次に、温度が20〜25℃の試料(A重油組成物)約15Lを上記のペール缶に入れ、ペール缶の上面の穴に試料吸引管付き蓋をした後、ペール缶とフィルターとを低温恒温槽内に収容し、ポンプを駆動させ、通油量が9.5±0.2L/hrとなるようにポンプ圧力を調整した。低温恒温槽としては、プログラム温度調節機能を備え、温度制度±0.5℃以内で−30℃以下まで冷却可能な恒温槽を用いた。ペール缶とフィルターとを低温恒温槽に収容した後、低温恒温槽内を所定の温度プロファイルで冷却し、吸引ポンプを駆動させた。より具体的には、試料の曇り点より8℃高い温度から冷却速度1℃/hrで所定の温度まで冷却した。その温度で3時間保持し、圧力計で圧力を測定して通油限界を判定した。通油限界の判定は、保持温度で60分間通油中に差圧が33kPa(250mmHg)以下である場合を合格、33kPaを超えた場合を不合格とし、不合格となるまで1℃間隔で保持温度を低くして試験を繰り返した。判定が不合格となった最高温度(目詰まり温度)を低温性能の評価の指標とした。なお、試料は試験ごとに新油に取り替えた。目詰まり温度が−9℃以下を良好(○)、−8℃以上を不良(×)と判断した。得られた結果を表3に示す。
以下の方法により、着火遅れを測定することにより燃焼性の性能評価を行った。着火遅れは、エンジン性能、排ガスに悪影響を与え、特に近年の高性能エンジンにおけるトラブルの主要原因となる。燃焼室の容積が1リットルである燃料着火性試験機を用い、圧力45バーレル、温度450℃の空気中に燃料を噴射して、噴射から着火するまでの時間を着火遅れ時間として測定した。着火遅れ時間が5ms未満を良好(○)、5ms以上を不良(×)と判断した。得られた結果を表3に示す。
Claims (5)
- 炭素数16から25までの直鎖飽和炭化水素含有量が5質量%以上70質量%以下であり、蒸留性状の10容量%留出温度が100〜300℃のFT合成で製造される軽油留分および/またはFT合成で製造されるFTワックスを水素化分解した軽油および流動接触分解軽油並びに残留炭素基材を配合してなる、10%残留炭素分が0.2質量%以上0.8質量%以下、セタン指数が50以上、50℃における動粘度が20mm 2 /s以下であるA重油組成物の製造方法。

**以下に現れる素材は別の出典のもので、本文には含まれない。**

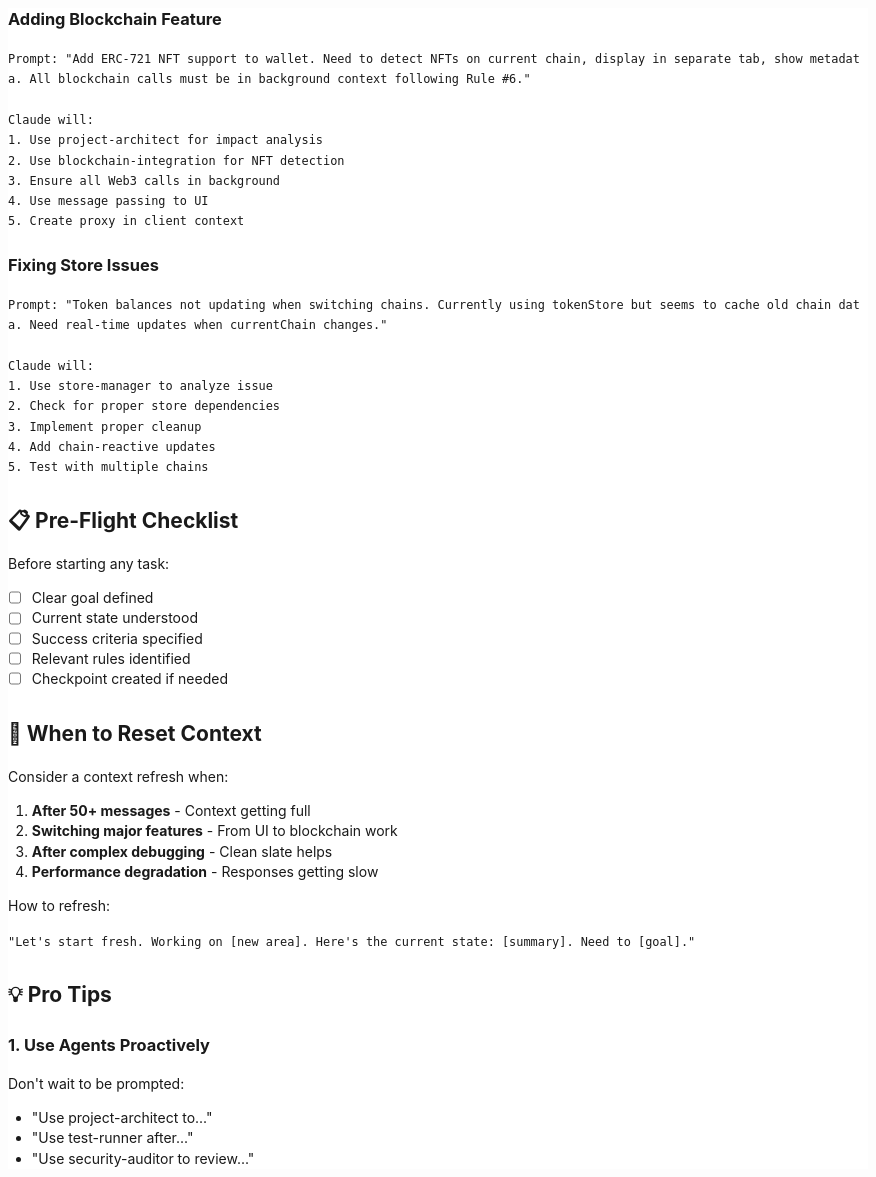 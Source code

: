 ### Adding Blockchain Feature
```
Prompt: "Add ERC-721 NFT support to wallet. Need to detect NFTs on current chain, display in separate tab, show metadata. All blockchain calls must be in background context following Rule #6."

Claude will:
1. Use project-architect for impact analysis
2. Use blockchain-integration for NFT detection
3. Ensure all Web3 calls in background
4. Use message passing to UI
5. Create proxy in client context
```

### Fixing Store Issues
```
Prompt: "Token balances not updating when switching chains. Currently using tokenStore but seems to cache old chain data. Need real-time updates when currentChain changes."

Claude will:
1. Use store-manager to analyze issue
2. Check for proper store dependencies
3. Implement proper cleanup
4. Add chain-reactive updates
5. Test with multiple chains
```

## 📋 Pre-Flight Checklist

Before starting any task:
- [ ] Clear goal defined
- [ ] Current state understood  
- [ ] Success criteria specified
- [ ] Relevant rules identified
- [ ] Checkpoint created if needed

## 🚨 When to Reset Context

Consider a context refresh when:
1. **After 50+ messages** - Context getting full
2. **Switching major features** - From UI to blockchain work
3. **After complex debugging** - Clean slate helps
4. **Performance degradation** - Responses getting slow

How to refresh:
```
"Let's start fresh. Working on [new area]. Here's the current state: [summary]. Need to [goal]."
```

## 💡 Pro Tips

### 1. Use Agents Proactively
Don't wait to be prompted:
- "Use project-architect to..." 
- "Use test-runner after..."
- "Use security-auditor to review..."
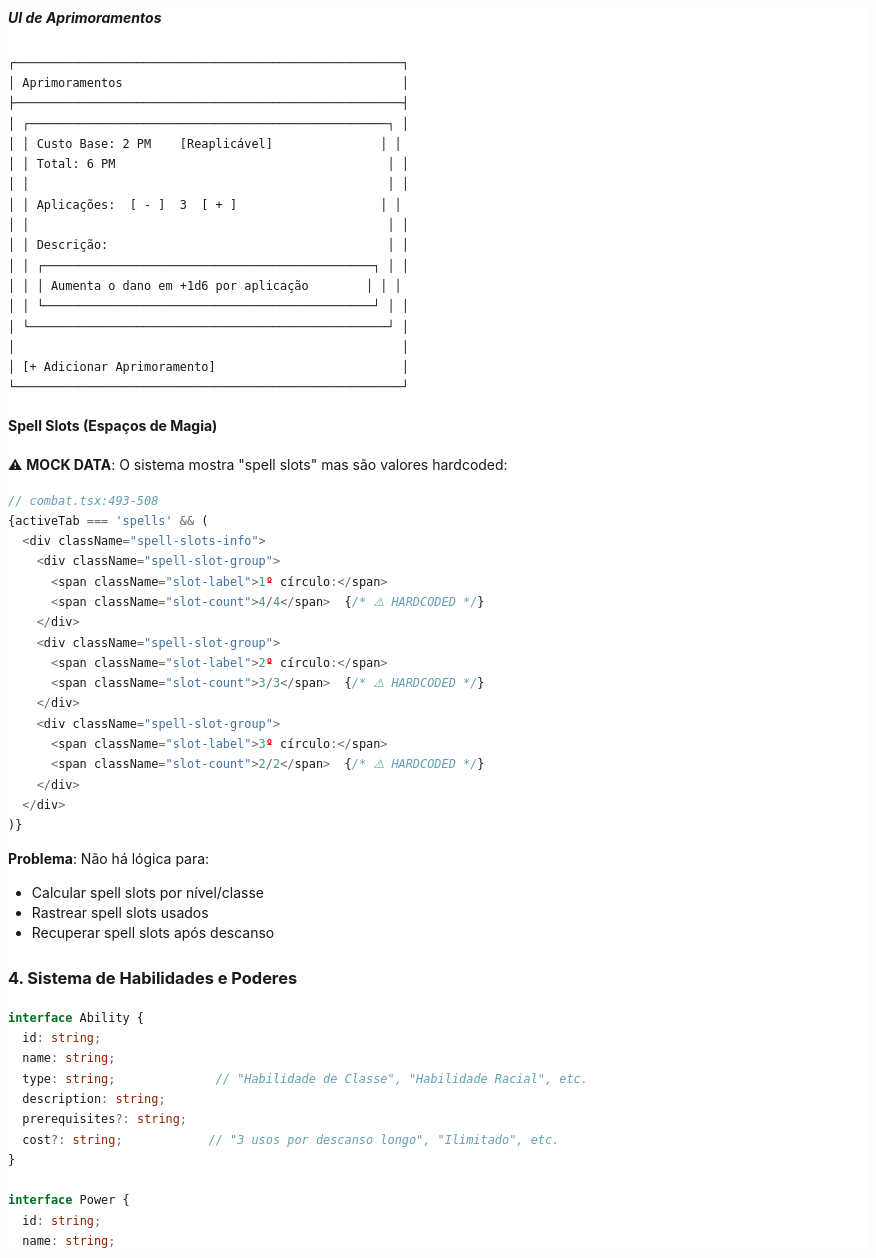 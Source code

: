 ##### UI de Aprimoramentos

```
┌──────────────────────────────────────────────────────┐
│ Aprimoramentos                                       │
├──────────────────────────────────────────────────────┤
│ ┌──────────────────────────────────────────────────┐ │
│ │ Custo Base: 2 PM    [Reaplicável]               │ │
│ │ Total: 6 PM                                      │ │
│ │                                                  │ │
│ │ Aplicações:  [ - ]  3  [ + ]                    │ │
│ │                                                  │ │
│ │ Descrição:                                       │ │
│ │ ┌──────────────────────────────────────────────┐ │ │
│ │ │ Aumenta o dano em +1d6 por aplicação        │ │ │
│ │ └──────────────────────────────────────────────┘ │ │
│ └──────────────────────────────────────────────────┘ │
│                                                      │
│ [+ Adicionar Aprimoramento]                          │
└──────────────────────────────────────────────────────┘
```

#### Spell Slots (Espaços de Magia)

⚠️ **MOCK DATA**: O sistema mostra "spell slots" mas são valores hardcoded:

```typescript
// combat.tsx:493-508
{activeTab === 'spells' && (
  <div className="spell-slots-info">
    <div className="spell-slot-group">
      <span className="slot-label">1º círculo:</span>
      <span className="slot-count">4/4</span>  {/* ⚠️ HARDCODED */}
    </div>
    <div className="spell-slot-group">
      <span className="slot-label">2º círculo:</span>
      <span className="slot-count">3/3</span>  {/* ⚠️ HARDCODED */}
    </div>
    <div className="spell-slot-group">
      <span className="slot-label">3º círculo:</span>
      <span className="slot-count">2/2</span>  {/* ⚠️ HARDCODED */}
    </div>
  </div>
)}
```

**Problema**: Não há lógica para:
- Calcular spell slots por nível/classe
- Rastrear spell slots usados
- Recuperar spell slots após descanso

### 4. Sistema de Habilidades e Poderes

```typescript
interface Ability {
  id: string;
  name: string;
  type: string;              // "Habilidade de Classe", "Habilidade Racial", etc.
  description: string;
  prerequisites?: string;
  cost?: string;            // "3 usos por descanso longo", "Ilimitado", etc.
}

interface Power {
  id: string;
  name: string;
```

  [attr.dbField]: newValue
  [attr.dbField]: newValue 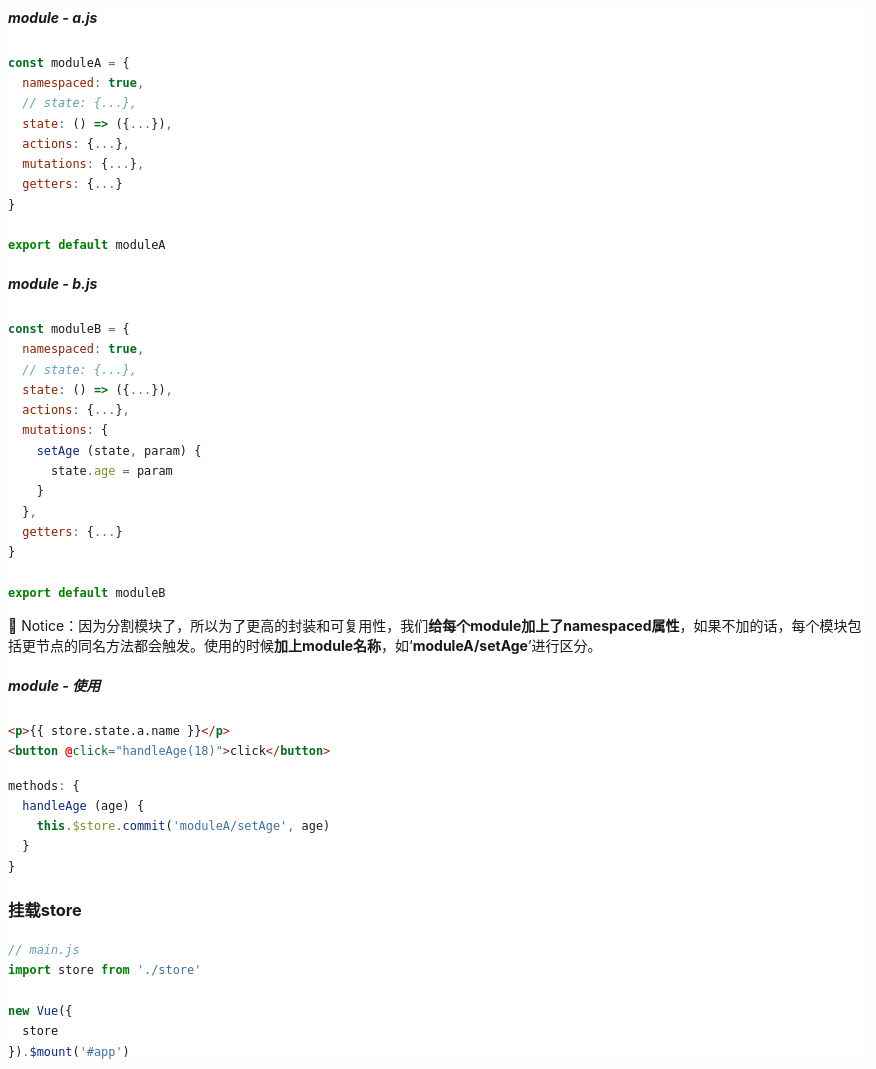 ##### module - a.js

```js
const moduleA = {
  namespaced: true,
  // state: {...},
  state: () => ({...}),
  actions: {...},
  mutations: {...},
  getters: {...}
}

export default moduleA
```

##### module - b.js

```js
const moduleB = {
  namespaced: true,
  // state: {...},
  state: () => ({...}),
  actions: {...},
  mutations: {
    setAge (state, param) {
      state.age = param
    }
  },
  getters: {...}
}

export default moduleB
```

🚨 Notice：因为分割模块了，所以为了更高的封装和可复用性，我们**给每个module加上了namespaced属性**，如果不加的话，每个模块包括更节点的同名方法都会触发。使用的时候**加上module名称**，如‘**moduleA/setAge**’进行区分。

##### module - 使用

```html
<p>{{ store.state.a.name }}</p>
<button @click="handleAge(18)">click</button>
```

```js
methods: {
  handleAge (age) {
    this.$store.commit('moduleA/setAge', age)
  }
}
```

### 挂载store

```js
// main.js
import store from './store'

new Vue({
  store
}).$mount('#app')
```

- 50容量%留出温度が150〜350℃のFT合成で製造される軽油留分およびFT合成で製造されるFTワックスを水素化分解した軽油をA重油組成物全量基準で20容量%以上75容量%以下配合することを特徴とする請求項1に記載のA重油組成物の製造方法。
- 飽和分を90容量%以上含むFT合成で製造される軽油留分およびFT合成で製造されるFTワックスを水素化分解した軽油をA重油組成物全量基準で20容量%以上75容量%以下配合することを特徴とする請求項1に記載のA重油組成物の製造方法。
- 50容量%留出温度が200〜300℃の流動接触分解軽油をA重油組成物全量基準で30容量%以上70容量%以下配合することを特徴とする請求項1に記載のA重油組成物の製造方法。
- 芳香族分を50容量%以上含む流動接触分解軽油をA重油組成物全量基準で30容量%以上70容量%以下配合することを特徴とする請求項1に記載のA重油組成物の製造方法。